**WORK TO BE COMPLETED:**
Check each line of the data below for the word "Nanodegree", then extract the ones that have it.

(Data entries)
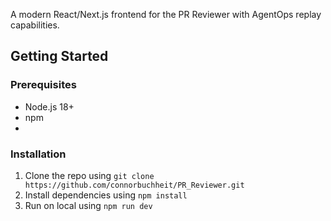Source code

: A modern React/Next.js frontend for the PR Reviewer with AgentOps replay capabilities.

## Getting Started

### Prerequisites

- Node.js 18+ 
- npm
- 
### Installation

1. Clone the repo using
  `git clone https://github.com/connorbuchheit/PR_Reviewer.git`
2. Install dependencies using
  `npm install`
3. Run on local using
   `npm run dev`
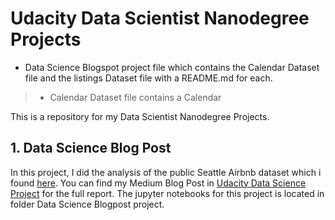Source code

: #  Udacity Data Scientist Nanodegree Projects  #
* Data Science Blogspot project file which contains the Calendar Dataset file and the listings Dataset file with a README.md for each.
> * Calendar Dataset file contains a Calendar


This is a repository for my Data Scientist Nanodegree Projects.

## 1. Data Science Blog Post ##
In this project, I did the analysis of the public Seattle Airbnb dataset which i found [here](https://www.kaggle.com/airbnb/seattle). You can find my Medium Blog Post in [Udacity Data Science Project](https://medium.com/@christoskyriazo/udacity-data-science-project-7d92ed26c0ae) for the full report. The jupyter notebooks for this project is located in folder Data Science Blogpost project.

**ANSWER FOR THIS EXERCISE:**
: #  Udacity Data Scientist Nanodegree Projects  #
This is a repository for my Data Scientist Nanodegree Projects.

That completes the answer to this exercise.